Rule #1 is: Don't badmouth the existing code. Just complaining about the poor quality of the code is not very helpful and it can be dangerous. I vividly remember saying to another developer, "this code appears to have been written by someone who doesn't understand the basic concepts of
Java concurrency", only to find out later that it was written by the person I was talking to. *cringe*
When trying to convince management/business side to allocate time for refactoring, you have to frame the discussion in terms they understand. As developers, the main reason we want to refactor is to make the code easier to work with, reason about and extend. In other words, to make our own jobs more enjoyable. Unfortunately, for the business as a whole, "happier developers" is not a primary goal. It doesn't directly generate value for the business. (Of course, having happier, more motivated employees has an indirect effect on the health and profitability of the company, but there's a long chain of cause and effect in between.)

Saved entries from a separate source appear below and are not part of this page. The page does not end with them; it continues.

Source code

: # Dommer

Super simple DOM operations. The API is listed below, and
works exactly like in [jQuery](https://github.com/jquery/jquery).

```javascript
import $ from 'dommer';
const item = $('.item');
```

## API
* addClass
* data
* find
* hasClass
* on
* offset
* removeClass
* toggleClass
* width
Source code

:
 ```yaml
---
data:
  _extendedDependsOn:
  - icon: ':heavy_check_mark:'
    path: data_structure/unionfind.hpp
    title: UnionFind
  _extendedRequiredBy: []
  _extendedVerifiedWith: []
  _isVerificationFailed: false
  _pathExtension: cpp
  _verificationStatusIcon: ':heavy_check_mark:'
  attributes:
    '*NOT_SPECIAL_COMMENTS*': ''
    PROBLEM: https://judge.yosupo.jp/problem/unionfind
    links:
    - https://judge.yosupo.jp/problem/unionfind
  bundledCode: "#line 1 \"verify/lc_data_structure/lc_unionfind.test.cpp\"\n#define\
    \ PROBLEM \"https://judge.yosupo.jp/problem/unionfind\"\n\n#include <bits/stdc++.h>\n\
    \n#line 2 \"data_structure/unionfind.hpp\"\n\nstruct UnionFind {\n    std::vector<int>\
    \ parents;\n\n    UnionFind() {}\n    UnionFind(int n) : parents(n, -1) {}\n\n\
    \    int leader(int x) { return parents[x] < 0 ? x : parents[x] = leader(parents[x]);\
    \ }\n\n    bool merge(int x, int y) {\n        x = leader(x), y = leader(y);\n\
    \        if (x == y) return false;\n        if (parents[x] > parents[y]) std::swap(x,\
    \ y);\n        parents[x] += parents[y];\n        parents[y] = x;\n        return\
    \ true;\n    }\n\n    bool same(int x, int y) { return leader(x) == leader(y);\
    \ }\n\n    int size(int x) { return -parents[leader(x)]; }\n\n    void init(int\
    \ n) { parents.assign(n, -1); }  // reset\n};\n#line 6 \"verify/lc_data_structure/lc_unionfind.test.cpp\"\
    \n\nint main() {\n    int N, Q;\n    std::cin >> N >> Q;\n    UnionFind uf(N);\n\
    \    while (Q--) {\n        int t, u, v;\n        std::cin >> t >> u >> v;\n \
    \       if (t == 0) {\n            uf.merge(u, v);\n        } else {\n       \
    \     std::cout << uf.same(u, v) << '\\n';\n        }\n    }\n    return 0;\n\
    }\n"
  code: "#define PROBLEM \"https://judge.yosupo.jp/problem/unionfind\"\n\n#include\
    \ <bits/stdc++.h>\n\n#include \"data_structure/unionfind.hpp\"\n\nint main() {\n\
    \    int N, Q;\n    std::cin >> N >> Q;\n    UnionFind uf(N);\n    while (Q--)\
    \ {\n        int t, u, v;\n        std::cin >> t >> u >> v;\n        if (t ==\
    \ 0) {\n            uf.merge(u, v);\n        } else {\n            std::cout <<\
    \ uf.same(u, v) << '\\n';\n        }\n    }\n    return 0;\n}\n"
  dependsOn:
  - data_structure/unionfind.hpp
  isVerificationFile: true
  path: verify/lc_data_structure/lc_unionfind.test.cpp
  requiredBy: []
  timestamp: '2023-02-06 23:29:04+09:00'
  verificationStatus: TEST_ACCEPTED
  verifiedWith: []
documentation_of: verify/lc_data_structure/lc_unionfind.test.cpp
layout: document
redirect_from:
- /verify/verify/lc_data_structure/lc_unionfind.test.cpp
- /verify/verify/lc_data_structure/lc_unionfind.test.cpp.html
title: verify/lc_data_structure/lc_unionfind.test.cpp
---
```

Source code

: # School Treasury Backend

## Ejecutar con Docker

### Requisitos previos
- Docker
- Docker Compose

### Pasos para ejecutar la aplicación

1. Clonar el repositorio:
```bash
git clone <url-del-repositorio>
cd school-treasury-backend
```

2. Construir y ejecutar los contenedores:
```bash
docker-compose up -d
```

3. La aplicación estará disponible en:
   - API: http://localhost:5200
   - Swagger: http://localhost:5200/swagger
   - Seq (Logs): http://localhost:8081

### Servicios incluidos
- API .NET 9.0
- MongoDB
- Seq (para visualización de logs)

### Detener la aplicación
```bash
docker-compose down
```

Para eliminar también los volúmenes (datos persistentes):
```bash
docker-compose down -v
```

So try to come up with a way to express the benefits of refactoring in terms that management can understand. e.g. "Without refactoring, feature X will take N weeks to implement. If we spend a week on refactoring beforehand, feature X will take 2*N/3 weeks to implement, and future development will also be faster." Or "The web app currently has hundreds of XSS vulnerabilities, putting our users at risk. If we don't refactor and we instead try to fix them one by one, it'll take a year to fix them all, and we might accidentally miss some."